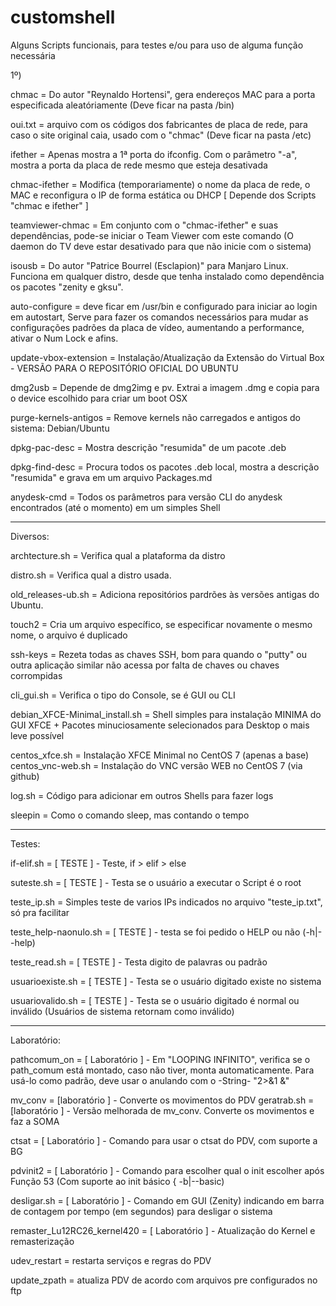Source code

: # customshell

Alguns Scripts funcionais, para testes e/ou para uso de alguma função necessária

1º)

chmac  = Do autor "Reynaldo Hortensi", gera endereços MAC para a porta especificada aleatóriamente (Deve ficar na pasta /bin)

oui.txt = arquivo com os códigos dos fabricantes de placa de rede, para caso o site original caia, usado com o "chmac" (Deve ficar na pasta /etc)

ifether = Apenas mostra a 1ª porta do ifconfig. Com o parâmetro "-a", mostra a porta da placa de rede mesmo que esteja desativada

chmac-ifether = Modifica (temporariamente) o nome da placa de rede, o MAC e reconfigura o IP de forma estática ou DHCP [ Depende dos Scripts "chmac e ifether" ]

teamviewer-chmac = Em conjunto com o "chmac-ifether" e suas dependências, pode-se iniciar o Team Viewer com este comando (O daemon do TV deve estar desativado para que não inicie com o sistema)

isousb = Do autor "Patrice Bourrel (Esclapion)" para Manjaro Linux. Funciona em qualquer distro, desde que tenha instalado como dependência os pacotes "zenity e gksu".

auto-configure = deve ficar em /usr/bin e configurado para iniciar ao login em autostart, Serve para fazer os comandos necessários para mudar as configurações padrões da placa de vídeo, aumentando a performance, ativar o Num Lock e afins.

update-vbox-extension = Instalação/Atualização da Extensão do Virtual Box - VERSÃO PARA O REPOSITÓRIO OFICIAL DO UBUNTU

dmg2usb = Depende de dmg2img e pv. Extrai a imagem .dmg e copia para o device escolhido para criar um boot OSX

purge-kernels-antigos = Remove kernels não carregados e antigos do sistema: Debian/Ubuntu

dpkg-pac-desc = Mostra descrição "resumida" de um pacote .deb

dpkg-find-desc = Procura todos os pacotes .deb local, mostra a descrição "resumida" e grava em um arquivo Packages.md

anydesk-cmd = Todos os parâmetros para versão CLI do anydesk encontrados (até o momento) em um simples Shell
___

Diversos:

archtecture.sh = Verifica qual a plataforma da distro

distro.sh = Verifica qual a distro usada.

old_releases-ub.sh = Adiciona repositórios pardrões às versões antigas do Ubuntu.

touch2 = Cria um arquivo específico, se especificar novamente o mesmo nome, o arquivo é duplicado

ssh-keys = Rezeta todas as chaves SSH, bom para quando o "putty" ou outra aplicação similar não acessa por falta de chaves ou chaves corrompidas

cli_gui.sh = Verifica o tipo do Console, se é GUI ou CLI

debian_XFCE-Minimal_install.sh = Shell simples para instalação MINIMA do GUI XFCE + Pacotes minuciosamente selecionados para Desktop o mais leve possível

centos_xfce.sh = Instalação XFCE Minimal no CentOS 7 (apenas a base)
centos_vnc-web.sh = Instalação do VNC versão WEB no CentOS 7 (via github)

log.sh = Código para adicionar em outros Shells para fazer logs

sleepin = Como o comando sleep, mas contando o tempo
___

Testes:

if-elif.sh = [ TESTE ] - Teste, if > elif > else

suteste.sh = [ TESTE ] - Testa se o usuário a executar o Script é o root

teste_ip.sh = Simples teste de varios IPs indicados no arquivo "teste_ip.txt", só pra facilitar

teste_help-naonulo.sh = [ TESTE ] - testa se foi pedido o HELP ou não (-h|--help)

teste_read.sh = [ TESTE ] - Testa digito de palavras ou padrão

usuarioexiste.sh = [ TESTE ] - Testa se o usuário digitado existe no sistema

usuariovalido.sh = [ TESTE ] - Testa se o usuário digitado é normal ou inválido (Usuários de sistema retornam como inválido)

___

Laboratório:

pathcomum_on = [ Laboratório ] - Em "LOOPING INFINITO", verifica se o path_comum está montado, caso não tiver, monta automaticamente. Para usá-lo como padrão, deve usar o anulando com o -String- "2>&1 &"

mv_conv = [laboratório ] - Converte os movimentos do PDV
geratrab.sh = [laboratório ] - Versão melhorada de mv_conv. Converte os movimentos e faz a SOMA

ctsat = [ Laboratório ] - Comando para usar o ctsat do PDV, com suporte a BG

pdvinit2 = [ Laboratório ] - Comando para escolher qual o init escolher após Função 53 (Com suporte ao init básico { -b|--basic)

desligar.sh = [ Laboratório ] - Comando em GUI (Zenity) indicando em barra de contagem por tempo (em segundos) para desligar o sistema

remaster_Lu12RC26_kernel420 = [ Laboratório ] -  Atualização do Kernel e remasterização 

udev_restart = restarta serviços e regras do PDV

update_zpath = atualiza PDV de acordo com arquivos pre configurados no ftp
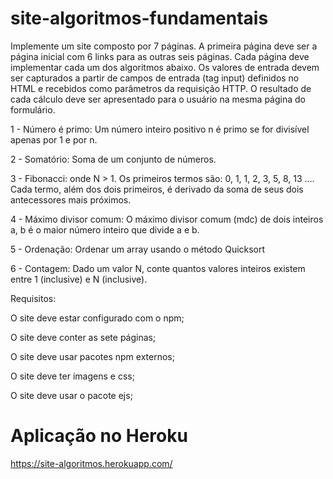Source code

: # site-algoritmos-fundamentais
Implemente um site composto por 7 páginas. A primeira página deve ser a página inicial com 6 links para as outras seis páginas. Cada página deve implementar cada um dos algoritmos abaixo. Os valores de entrada devem ser capturados a partir de campos de entrada (tag input) definidos no HTML e recebidos como parâmetros da requisição HTTP. O resultado de cada cálculo deve ser apresentado para o usuário na mesma página do formulário. 


1 - Número é primo: Um número inteiro positivo n é primo se for divisível apenas por 1 e por n.

2 - Somatório: Soma de um conjunto de números.

3 - Fibonacci: onde N > 1. Os primeiros termos são: 0, 1, 1, 2, 3, 5, 8, 13 …. Cada termo, além dos dois primeiros, é derivado da soma de seus dois antecessores mais próximos.

4 - Máximo divisor comum: O máximo divisor comum (mdc) de dois inteiros a, b é o maior número inteiro que divide a e b.

5 - Ordenação: Ordenar um array usando o método Quicksort

6 - Contagem: Dado um valor N, conte quantos valores inteiros existem entre 1 (inclusive) e N (inclusive).


Requisitos:

O site deve estar configurado com o npm;

O site deve conter as sete páginas;

O site deve usar pacotes npm externos;

O site deve ter imagens e css;

O site deve usar o pacote ejs;

# Aplicação no Heroku
https://site-algoritmos.herokuapp.com/
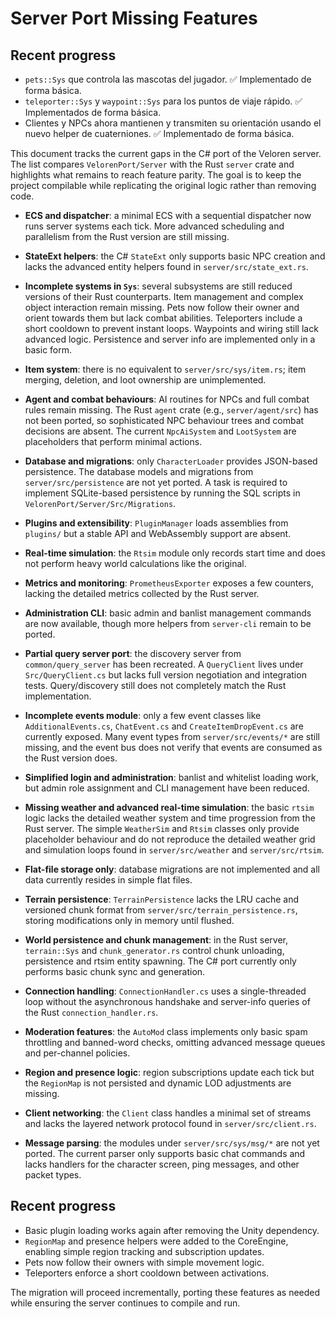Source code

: # Server Port Missing Features


## Recent progress

- `pets::Sys` que controla las mascotas del jugador. ✅ Implementado de forma básica.
- `teleporter::Sys` y `waypoint::Sys` para los puntos de viaje rápido. ✅ Implementados de forma básica.
- Clientes y NPCs ahora mantienen y transmiten su orientación usando el nuevo helper de cuaterniones. ✅ Implementado de forma básica.

This document tracks the current gaps in the C# port of the Veloren server.
The list compares `VelorenPort/Server` with the Rust `server` crate and
highlights what remains to reach feature parity. The goal is to keep the
project compilable while replicating the original logic rather than
removing code.

- **ECS and dispatcher**: a minimal ECS with a sequential dispatcher now runs
  server systems each tick. More advanced scheduling and parallelism from the
  Rust version are still missing.
- **StateExt helpers**: the C# `StateExt` only supports basic NPC creation and
  lacks the advanced entity helpers found in `server/src/state_ext.rs`.
- **Incomplete systems in `Sys`**: several subsystems are still reduced
  versions of their Rust counterparts. Item management and complex object
  interaction remain missing. Pets now follow their owner and orient towards
  them but lack combat abilities. Teleporters include a short cooldown to
  prevent instant loops. Waypoints and wiring still lack advanced logic.
  Persistence and server info are implemented only in a basic form.
- **Item system**: there is no equivalent to `server/src/sys/item.rs`; item
  merging, deletion, and loot ownership are unimplemented.
- **Agent and combat behaviours**: AI routines for NPCs and full combat rules
  remain missing. The Rust `agent` crate (e.g., `server/agent/src`) has not been
  ported, so sophisticated NPC behaviour trees and combat decisions are
  absent. The current `NpcAiSystem` and `LootSystem` are placeholders that
  perform minimal actions.
- **Database and migrations**: only `CharacterLoader` provides JSON-based
  persistence. The database models and migrations from `server/src/persistence`
  are not yet ported. A task is required to implement SQLite-based persistence
  by running the SQL scripts in `VelorenPort/Server/Src/Migrations`.
- **Plugins and extensibility**: `PluginManager` loads assemblies from
  `plugins/` but a stable API and WebAssembly support are absent.
- **Real-time simulation**: the `Rtsim` module only records start time and does
  not perform heavy world calculations like the original.
- **Metrics and monitoring**: `PrometheusExporter` exposes a few counters,
  lacking the detailed metrics collected by the Rust server.
- **Administration CLI**: basic admin and banlist management commands are now
  available, though more helpers from `server-cli` remain to be ported.

- **Partial query server port**: the discovery server from `common/query_server`
  has been recreated. A `QueryClient` lives under `Src/QueryClient.cs` but lacks
  full version negotiation and integration tests. Query/discovery still does not
  completely match the Rust implementation.
 - **Incomplete events module**: only a few event classes like
   `AdditionalEvents.cs`, `ChatEvent.cs` and `CreateItemDropEvent.cs` are
   currently exposed. Many event types from `server/src/events/*` are still
   missing, and the event bus does not verify that events are consumed as the
   Rust version does.
- **Simplified login and administration**: banlist and whitelist loading work,
  but admin role assignment and CLI management have been reduced.
- **Missing weather and advanced real-time simulation**: the basic `rtsim` logic
  lacks the detailed weather system and time progression from the Rust server.
  The simple `WeatherSim` and `Rtsim` classes only provide placeholder behaviour
  and do not reproduce the detailed weather grid and simulation loops found in
  `server/src/weather` and `server/src/rtsim`.
- **Flat-file storage only**: database migrations are not implemented and all
  data currently resides in simple flat files.
- **Terrain persistence**: `TerrainPersistence` lacks the LRU cache and
  versioned chunk format from `server/src/terrain_persistence.rs`, storing
  modifications only in memory until flushed.
- **World persistence and chunk management**: in the Rust server,
  `terrain::Sys` and `chunk_generator.rs` control chunk unloading,
  persistence and rtsim entity spawning. The C# port currently only
  performs basic chunk sync and generation.
- **Connection handling**: `ConnectionHandler.cs` uses a single-threaded loop
  without the asynchronous handshake and server-info queries of the Rust
  `connection_handler.rs`.
- **Moderation features**: the `AutoMod` class implements only basic spam
  throttling and banned-word checks, omitting advanced message queues and
  per-channel policies.
- **Region and presence logic**: region subscriptions update each tick but the
  `RegionMap` is not persisted and dynamic LOD adjustments are missing.
- **Client networking**: the `Client` class handles a minimal set of streams and
  lacks the layered network protocol found in `server/src/client.rs`.
- **Message parsing**: the modules under `server/src/sys/msg/*` are not yet
  ported. The current parser only supports basic chat commands and lacks
  handlers for the character screen, ping messages, and other packet types.

## Recent progress

- Basic plugin loading works again after removing the Unity dependency.
- `RegionMap` and presence helpers were added to the CoreEngine, enabling
  simple region tracking and subscription updates.
- Pets now follow their owners with simple movement logic.
- Teleporters enforce a short cooldown between activations.

The migration will proceed incrementally, porting these features as needed
while ensuring the server continues to compile and run.

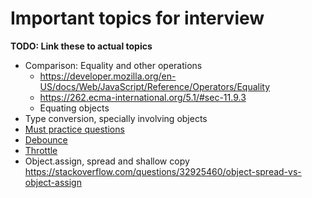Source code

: # Important topics for interview
**TODO: Link these to actual topics**

- Comparison: Equality and other operations
  - https://developer.mozilla.org/en-US/docs/Web/JavaScript/Reference/Operators/Equality
  - https://262.ecma-international.org/5.1/#sec-11.9.3
  - Equating objects
- Type conversion, specially involving objects
- [Must practice questions](https://javascript.info/array-methods#tasks)
- [Debounce](./functions/README.md#debounce)
- [Throttle](./functions/README.md#throttle)
- Object.assign, spread and shallow copy
  https://stackoverflow.com/questions/32925460/object-spread-vs-object-assign
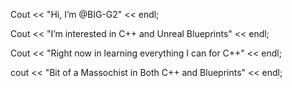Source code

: Cout << "Hi, I’m @BIG-G2" << endl;

Cout << "I’m interested in C++ and Unreal Blueprints" << endl;

Cout << "Right now in learning everything I can for C++" << endl;

cout << "Bit of a Massochist in Both C++ and Blueprints" << endl;
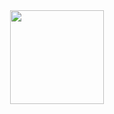 <div id="header" align="center">
  <img src="https://media.giphy.com/media/efHwZH4DeN9ss/giphy.gif" width="150"/>
</div>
+++++
Aim of the task: Reproduce, character for character, only the lines of the preceding data that start at the line with "Implementados de forma básica." and end at the line with "them but lack", both included.

Solved problem:
- `teleporter::Sys` y `waypoint::Sys` para los puntos de viaje rápido. ✅ Implementados de forma básica.
- Clientes y NPCs ahora mantienen y transmiten su orientación usando el nuevo helper de cuaterniones. ✅ Implementado de forma básica.

This document tracks the current gaps in the C# port of the Veloren server.
The list compares `VelorenPort/Server` with the Rust `server` crate and
highlights what remains to reach feature parity. The goal is to keep the
project compilable while replicating the original logic rather than
removing code.

- **ECS and dispatcher**: a minimal ECS with a sequential dispatcher now runs
  server systems each tick. More advanced scheduling and parallelism from the
  Rust version are still missing.
- **StateExt helpers**: the C# `StateExt` only supports basic NPC creation and
  lacks the advanced entity helpers found in `server/src/state_ext.rs`.
- **Incomplete systems in `Sys`**: several subsystems are still reduced
  versions of their Rust counterparts. Item management and complex object
  interaction remain missing. Pets now follow their owner and orient towards
  them but lack combat abilities. Teleporters include a short cooldown to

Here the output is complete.